Croyez-moi, il faut sortir de cette tour, regarder autour de soi et s’efforcer de devenir un professionnel informé, en plus du créateur désintéressé que vous êtes déjà. Le plus tôt sera le mieux. Mon but avec ce blog est de vous faire gagner du temps !
Commençons par quelques chiffres récents :
> En France, 30.000 personnes travaillent dans l’édition ou la librairie. Au total, en 2013 il y a 74.000 emplois dans l’industrie du livre.
> Le salaire annuel moyen d’un cadre dans l’édition est de 31.000 €.
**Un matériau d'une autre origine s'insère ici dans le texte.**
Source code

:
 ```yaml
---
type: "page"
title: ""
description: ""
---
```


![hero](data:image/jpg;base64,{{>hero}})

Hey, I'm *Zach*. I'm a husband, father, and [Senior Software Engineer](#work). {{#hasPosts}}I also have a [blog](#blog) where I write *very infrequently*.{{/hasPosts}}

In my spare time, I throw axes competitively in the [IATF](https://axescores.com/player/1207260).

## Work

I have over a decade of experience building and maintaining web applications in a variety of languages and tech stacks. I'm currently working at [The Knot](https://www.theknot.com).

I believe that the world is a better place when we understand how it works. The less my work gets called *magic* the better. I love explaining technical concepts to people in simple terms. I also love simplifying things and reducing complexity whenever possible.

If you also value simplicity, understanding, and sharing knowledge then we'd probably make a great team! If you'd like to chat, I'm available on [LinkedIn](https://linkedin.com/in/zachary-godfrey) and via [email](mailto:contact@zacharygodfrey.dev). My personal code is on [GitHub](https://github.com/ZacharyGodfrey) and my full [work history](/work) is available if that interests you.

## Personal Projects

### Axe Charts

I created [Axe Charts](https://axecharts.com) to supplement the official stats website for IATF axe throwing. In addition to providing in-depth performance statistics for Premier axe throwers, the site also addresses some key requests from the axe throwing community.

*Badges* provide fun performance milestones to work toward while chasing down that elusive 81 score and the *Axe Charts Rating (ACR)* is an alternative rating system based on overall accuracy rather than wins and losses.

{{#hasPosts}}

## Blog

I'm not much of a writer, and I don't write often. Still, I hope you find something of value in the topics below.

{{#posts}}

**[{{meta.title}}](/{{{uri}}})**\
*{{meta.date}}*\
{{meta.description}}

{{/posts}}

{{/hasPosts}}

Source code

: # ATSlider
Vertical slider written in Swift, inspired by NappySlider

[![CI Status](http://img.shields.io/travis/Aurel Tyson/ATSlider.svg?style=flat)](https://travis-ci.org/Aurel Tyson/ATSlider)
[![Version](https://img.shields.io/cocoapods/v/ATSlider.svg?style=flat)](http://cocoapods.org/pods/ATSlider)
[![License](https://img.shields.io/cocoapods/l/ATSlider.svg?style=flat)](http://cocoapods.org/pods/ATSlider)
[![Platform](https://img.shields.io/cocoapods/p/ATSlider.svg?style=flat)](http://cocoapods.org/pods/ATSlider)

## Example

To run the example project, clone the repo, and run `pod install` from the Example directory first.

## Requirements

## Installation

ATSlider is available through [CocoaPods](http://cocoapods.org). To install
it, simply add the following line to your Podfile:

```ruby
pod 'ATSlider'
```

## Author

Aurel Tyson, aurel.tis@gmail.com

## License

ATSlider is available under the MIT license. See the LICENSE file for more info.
> 3.500 auteurs sont affiliés à l’AGESSA, la sécurité sociale des auteurs ; pour cela il faut gagner au minimum 8.400 € de droits d’auteur par an. (J’y ai été affiliée pendant vingt ans, ensuite j’ai trouvé que cela tournait à l’esclavage ; sous la pression des Grands Vérificateurs, pour conserver ce statut j’étais obligée d’accumuler des « activités annexes » de plus en plus envahissantes.)
En résumé : les écrivains font vivre un petit secteur économique, mais la plupart ne vivent pas de leur plume/clavier, excepté une ou deux centaines d’entre eux, estime-t-on faute d’enquête fiable.
Même histoire aux US, où 56% des auteurs se situent en dessous du seuil de pauvreté et gagnent moins de 11.670 $ (10.312 €) par an, comme en atteste cette étude 2015 de The Authors Guild (sorry, in English).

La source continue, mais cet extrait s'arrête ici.